Cette danse macabre, qui a fait passer à la légende le brillant homme d’affaires pour avoir gravé l’épitaphe de la Compagnie Price, débute pendant l’été 1974, lorsque Tittemore annonce son intention de procéder à un ambitieux programme de modernisation des usines placées sous sa gouverne —des investissements évalués à environ 74 M$. Confrontée alors à un impérieux problème de liquidité, la haute direction de la Compagnie étudie toutes sortes d’opportunités, dont celle de fusionner une partie de ses activités avec une autre entreprise canadienne pour préserver sa quote-part du marché et rassurer les actionnaires qui craignent une importante dévaluation boursière. Dans les milieux financiers, plusieurs noms de vendeurs —ou d’acheteurs— potentiels sont avancés, mais c’est surtout celui du groupe Abitibi qui retient l’attention des observateurs, et qui fait l’objet d’une offre. Desmarais l’Ontarien y trouvera là l’occasion de sa vie pour démontrer ses habilités et inscrire son nom au panthéon des richards canadiens si bien glorifiés par l’auteur de L’establishment canadien .
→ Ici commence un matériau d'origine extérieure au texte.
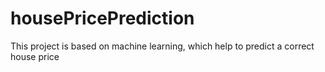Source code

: # housePricePrediction
This project is based on machine learning, which help to predict a correct house price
Le dénouement de cette théâtrale cabale relève du grand art qui rend grâce aux plus grandes passions de ce bas monde, l’appât du gain, l’amour du pouvoir, la vanité, le lucre. Et le lecteur prendra certainement grand plaisir à en suivre le fil des événements jour après jour, du 14 au 21 novembre, telle que captée sur le vif par les journaux et inscrite dans l’histoire canadienne par le contenu d’une érudite enquête déposée en août 1976 à la Commission royale d’enquête sur les groupements de sociétés ; alors que la légende rocambolesque de Desmarais l’Ontarien prend son envol dans cette entrée dithyrambique, pour prendre peu à peu du poids, beaucoup de poids, au fur et à mesure qu’on découvre l’ivresse des havanes, qu’on s’échange les vapeurs de Dior et de Chanel dans les accolades, qu’on se la raconte cette formidable histoire entre courtisans, journalistes, politiciens, financiers, videurs de pots de chambre et poètes qui y ont pris part à un moment quelconque autour de la table de Sagard.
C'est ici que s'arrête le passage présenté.